Mücahid dedi ki: Bu,
insanın canını çekip çıkaran ölümdür. es-Süddi: Canların, ayaklardan çekilmeye
başlamasıdır.
Bir diğer görüşe göre
"şiddetle söküp çıkaranlar," gazilerin elleri ya da onların
canlarıdır. Bunlar okları yerlerine yerleştirmek suretiyle yaylarını çekerler
(gererler), At ve develerin kaçmasın diye bağlandıkları iplerin çekilip
çözülmesini anlatmak için de bu isim (naziat) kullanılır.
ikrime ve Ata dedi ki:
Bunlar okları geri doğru çeken iplerdir (yay kirişleridir).
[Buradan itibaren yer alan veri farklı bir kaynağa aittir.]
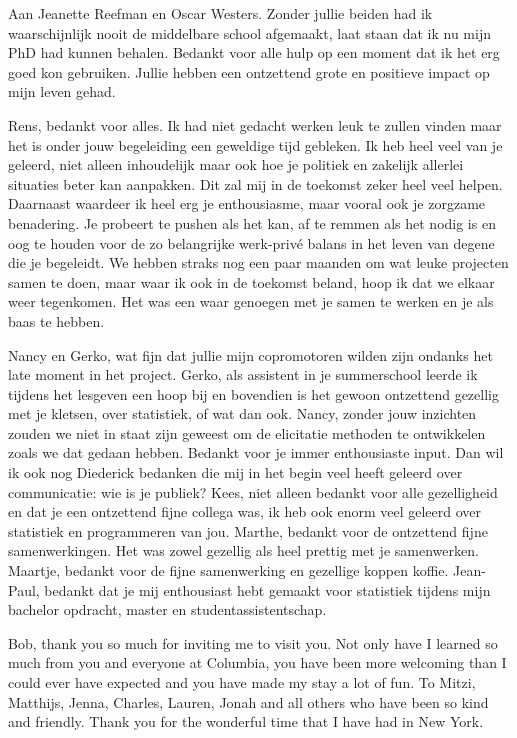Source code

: \documentclass[openright,titlepage,12pt,a4paper]{book}
\begin{document}
Aan Jeanette Reefman en Oscar Westers. Zonder jullie beiden had ik waarschijnlijk nooit de middelbare school afgemaakt, laat staan dat ik nu mijn PhD had kunnen behalen. Bedankt voor alle hulp op een moment dat ik het erg goed kon gebruiken. Jullie hebben een ontzettend grote en positieve impact op mijn leven gehad.

Rens, bedankt voor alles. Ik had niet gedacht werken leuk te zullen vinden maar het is onder jouw begeleiding een geweldige tijd gebleken. Ik heb heel veel van je geleerd, niet alleen inhoudelijk maar ook hoe je politiek en zakelijk allerlei situaties beter kan aanpakken. Dit zal mij in de toekomst zeker heel veel helpen. Daarnaast waardeer ik heel erg je enthousiasme, maar vooral ook je zorgzame benadering. Je probeert te pushen als het kan, af te remmen als het nodig is en oog te houden voor de zo belangrijke werk-privé balans in het leven van degene die je begeleidt. We hebben straks nog een paar maanden om wat leuke projecten samen te doen, maar waar ik ook in de toekomst beland, hoop ik dat we elkaar weer tegenkomen. Het was een waar genoegen met je samen te werken en je als baas te hebben.

Nancy en Gerko, wat fijn dat jullie mijn copromotoren wilden zijn ondanks het late moment in het project. Gerko, als assistent in je summerschool leerde ik tijdens het lesgeven een hoop bij en bovendien is het gewoon ontzettend gezellig met je kletsen, over statistiek, of wat dan ook. Nancy, zonder jouw inzichten zouden we niet in staat zijn geweest om de elicitatie methoden te ontwikkelen zoals we dat gedaan hebben. Bedankt voor je immer enthousiaste input. Dan wil ik ook nog Diederick bedanken die mij in het begin veel heeft geleerd over communicatie: wie is je publiek? Kees, niet alleen bedankt voor alle gezelligheid en dat je een ontzettend fijne collega was, ik heb ook enorm veel geleerd over statistiek en programmeren van jou. Marthe, bedankt voor de ontzettend fijne samenwerkingen. Het was zowel gezellig als heel prettig met je samenwerken. Maartje, bedankt voor de fijne samenwerking en gezellige koppen koffie. Jean-Paul, bedankt dat je mij enthousiast hebt gemaakt voor statistiek tijdens mijn bachelor opdracht, master en studentassistentschap.

\newpage

Bob, thank you so much for inviting me to visit you. Not only have I learned so much from you and everyone at Columbia, you have been more welcoming than I could ever have expected and you have made my stay a lot of fun. To Mitzi, Matthijs, Jenna, Charles, Lauren, Jonah and all others who have been so kind and friendly. Thank you for the wonderful time that I have had in New York.
\end{document}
Yine Ata, Katade,
el-Hasen'den ve el-Ahfeş'den şöyle dedikleri nakledilmiştir: Bunlar bir ufuktan
diğerine gidip gelen yıldızlardır, es-Sıhah'ta da böyle denilmiştir.
"Yumuşaklıkla
çıkaranlara" bir beldeden diğerine giden bir öküz gibi, bir burçtan
öbürüne geçen yıldızlar demektir. Kederler de kişiyi alıp götürürler. Himyan b.
Kuhafe de şöyle demiştir:
"Kederlerim artık
beni bir beldeden bir diğerine alıp gidiyor Kimi zaman beni Şam'a götürüyor,
kimi zaman Vasıt'a alıp gidiyor."
Ebu Ubeyde ve Ata şöyle
demişlerdir: ''Yumuşaklıkla çıkaranlar" bir beldeden diğerine geçen yabani
hayvanlar demektir. Nitekim kederler de insanları bir beldeden diğerine alıp
götürür. Daha sonra da Himyan'ın az önce geçen beytini zikretmektedir.
"Şiddetle söküp
çıkaranlar" buyruğunun kafirler; "yumuşaklıkla çıkaranlar"
buyruğunun mü'minler hakkında olduğu da söylenmiştir. Yani melekler mü'minin
ruhunu yumuşak bir şekilde alır. "Nez'" şiddetle çekmek
"neşt" de yumuşaklıkla çekmek demektir.
Her ikisinin de kafirler
hakkında olduğu ve bunlardan sonraki iki ayetin dünyadan ayrılış halinde
mü'minler hakkında olduğu da söylenmiştir.
"Dalıp
yüzenlere" buyruğu hakkında Ali (r.a) dedi ki: Bunlar, mü'minlerin canlarını
alıp yüzen meleklerdir. el-Kelbi dedi ki: Bunlar, kimi zaman suya gömülen, kimi
zaman üstüne çıkan yüzücü kimse gibi mü'minlerin canlarını alan meleklerdir.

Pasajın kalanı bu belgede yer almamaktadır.